Chapter VI-9. Let the Yogi, connected always with the self, remain in solitude, alone, with mind and body controlled, free from hope and longing for things.
Solitude is an inner state of being with the self alone. Outer solitude in quiet isolated places makes it easier to discover the many inner obstacles to solitude. If isolation is not possible, it is always possible to have daily time alone, early in the morning. At this quiet hour, it is easiest to strive to control the body, keeping it still, and control the mind by practicing fixing it on a single point of concentration. As we sit solitary, our hopes and material striving will become conscious and through control of the mind we can become free of them.

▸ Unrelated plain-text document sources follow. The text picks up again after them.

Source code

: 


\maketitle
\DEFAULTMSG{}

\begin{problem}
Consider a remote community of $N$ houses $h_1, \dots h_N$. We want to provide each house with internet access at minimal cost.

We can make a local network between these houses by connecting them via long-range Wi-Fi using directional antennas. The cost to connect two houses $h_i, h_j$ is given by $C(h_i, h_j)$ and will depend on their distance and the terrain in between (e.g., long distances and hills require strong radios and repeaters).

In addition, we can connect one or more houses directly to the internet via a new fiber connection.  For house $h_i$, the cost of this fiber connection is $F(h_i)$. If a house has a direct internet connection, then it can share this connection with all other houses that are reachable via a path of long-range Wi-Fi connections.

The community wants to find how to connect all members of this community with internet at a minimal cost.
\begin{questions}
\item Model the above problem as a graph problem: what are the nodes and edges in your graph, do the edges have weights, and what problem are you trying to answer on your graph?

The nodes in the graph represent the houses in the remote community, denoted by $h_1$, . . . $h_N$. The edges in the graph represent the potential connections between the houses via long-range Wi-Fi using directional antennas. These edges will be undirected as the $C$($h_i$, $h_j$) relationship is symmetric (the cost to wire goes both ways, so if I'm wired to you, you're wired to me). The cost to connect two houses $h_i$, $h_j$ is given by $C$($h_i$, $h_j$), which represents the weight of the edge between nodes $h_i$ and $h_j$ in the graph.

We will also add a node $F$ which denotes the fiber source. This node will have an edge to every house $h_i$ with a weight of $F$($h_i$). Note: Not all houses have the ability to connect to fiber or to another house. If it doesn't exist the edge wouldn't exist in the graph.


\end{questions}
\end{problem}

Chapter VI-12. There having made the mind one-pointed with the actions of the mind and senses controlled, let one seated on a seat, practice Yoga for the purification of the self.
In the verse, Yoga means the practice rather than the goal. Self (Atman) here means the lower self rather than the Universal Self. Meditation moves the veil from the "heart." The light of wisdom and Self-knowledge is always there, but often hidden by the "I wants" whether they are action, things or states of being. Quieting the outgoing tendencies, the thoughts that create ego-filled action, we remove the veil and can now apperceive the "I am that I am." Yoga is those practices through which we can become focused on the Inner Truth, which then frees us for unbound action in our lives.

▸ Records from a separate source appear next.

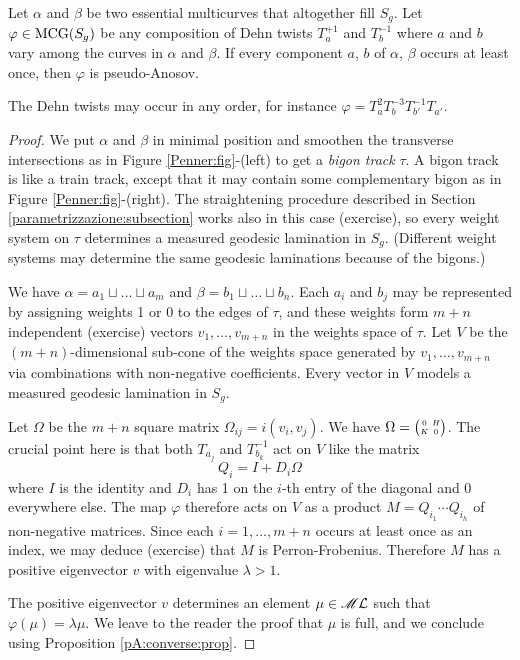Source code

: \begin{teo} \label{Penner:teo}
Let $\alpha$ and $\beta$ be two essential multicurves that altogether fill $S_g$. Let $\varphi\in{\rm MCG}(S_g)$ be any composition of Dehn twists $T_a^{+1}$ and $T_b^{-1}$ where $a$ and $b$ vary among the curves in $\alpha$ and $\beta$. If every component $a$, $b$ of $\alpha$, $\beta$ occurs at least once, then $\varphi$ is pseudo-Anosov.
\end{teo}
The Dehn twists may occur in any order, for instance $\varphi = T_{a}^2T_b^{-3}T_{b'}^{-1}T_{a'}$.
\begin{proof}
We put $\alpha$ and $\beta$ in minimal position and smoothen the transverse intersections as in Figure \ref{Penner:fig}-(left) to get a \emph{bigon track} $\tau$. A bigon track is like a train track, except that it may contain some complementary bigon as in Figure \ref{Penner:fig}-(right). The straightening procedure described in Section \ref{parametrizzazione:subsection} works also in this case (exercise), so every weight system on $\tau$ determines a measured geodesic lamination in $S_g$. (Different weight systems may determine the same geodesic laminations because of the bigons.)

We have $\alpha = a_1 \sqcup \ldots \sqcup a_m$ and $\beta = b_1 \sqcup \ldots \sqcup b_n$. Each $a_i$ and $b_j$ may be represented by assigning weights 1 or 0 to the edges of $\tau$, and these weights form $m+n$ independent (exercise) vectors $v_1,\ldots, v_{m+n}$
in the weights space of $\tau$. Let $V$ be the $(m+n)$-dimensional sub-cone of the weights space generated by $v_1,\ldots, v_{m+n}$ via combinations with non-negative coefficients. 
Every vector in $V$ models a measured geodesic lamination in $S_g$.

Let $\Omega$ be the $m+n$ square matrix $\Omega_{ij} = i(v_i, v_j)$. We have $\Omega = \matr 0HK0$. The crucial point here is that both $T_{a_j}$ and $T_{b_k}^{-1}$ act on $V$ like the matrix 
$$Q_i = I + D_i\Omega$$
where $I$ is the identity and $D_i$ has 1 on the $i$-th entry of the diagonal and 0 everywhere else. The map $\varphi$ therefore acts on $V$ as a product $M = Q_{i_1} \cdots Q_{i_h}$ of non-negative matrices. Since each $i=1,\ldots,m+n$ occurs at least once as an index, we may deduce (exercise) that $M$ is Perron-Frobenius. Therefore $M$ has a positive eigenvector $v$ with eigenvalue $\lambda > 1$.

The positive eigenvector $v$ determines an element $\mu \in \mathscr{M}\mathcal{L}$ such that $\varphi(\mu) = \lambda \mu$. We leave to the reader the proof that $\mu$ is full, %
and we conclude using Proposition \ref{pA:converse:prop}.
\end{proof}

Chapter VI-15. Always disciplining the self (lower) the Yogi with mind restrained, attains to peace abiding in Me, the highest Nirvana.
Nirvana is the loss of ego and merging into unbroken absorption with God. This is Liberation from all that binds us to a mundane awareness, beyond words or thoughts a "sentience full of bliss." Karma Yoga (activity without desire for fruits) provides the power to restrain the mind.

Chapter VI-16. Yoga is not for one who eats too much or one who doen't eat at all, nor for one who sleeps too much or is always awake.
It is important to keep the body's needs met, but avoid excess, which leads to ill health or slothfulness.

Chapter VI-17. For one who is regulated in food and diversion, regulated in the performance of actions, regulated in sleep and waking, Yoga destroys all sorrow.
Through a moderate life, one becomes contented in all things and so can easily attain to Yoga (Unity), which ends sorrows because there is nothing to be more desired.

Chapter VI-19. As a lamp placed in a windless spot does not flicker, to such is compared the Yogi of controlled mind practicing the Yoga of the Self.
Prayahara (withdrawal of the senses) creates a protected place wherein the Yogi can sit absorbed and absolutely still in the Self. There one experiences utter and complete steadiness, bliss and peace. Keeping the mind fixed for twelve seconds is concentration, twelve times twelve seconds (less than 2-1/2 minutes) is meditation and twelve times twelve times twelve is Samadhi.

Chapter VI-20. When the mind, restrained by the practice of Yoga attains to quietud and when seeing the Self by the self, one is satisfied in the self.
By the exercising the restraint of the out going mind and the practice of seeing all the work as service (which deflates the ego), it is possible that the lower self will glimpse the universal Self and realize unbelievable satisfaction from that vision where all is full and complete.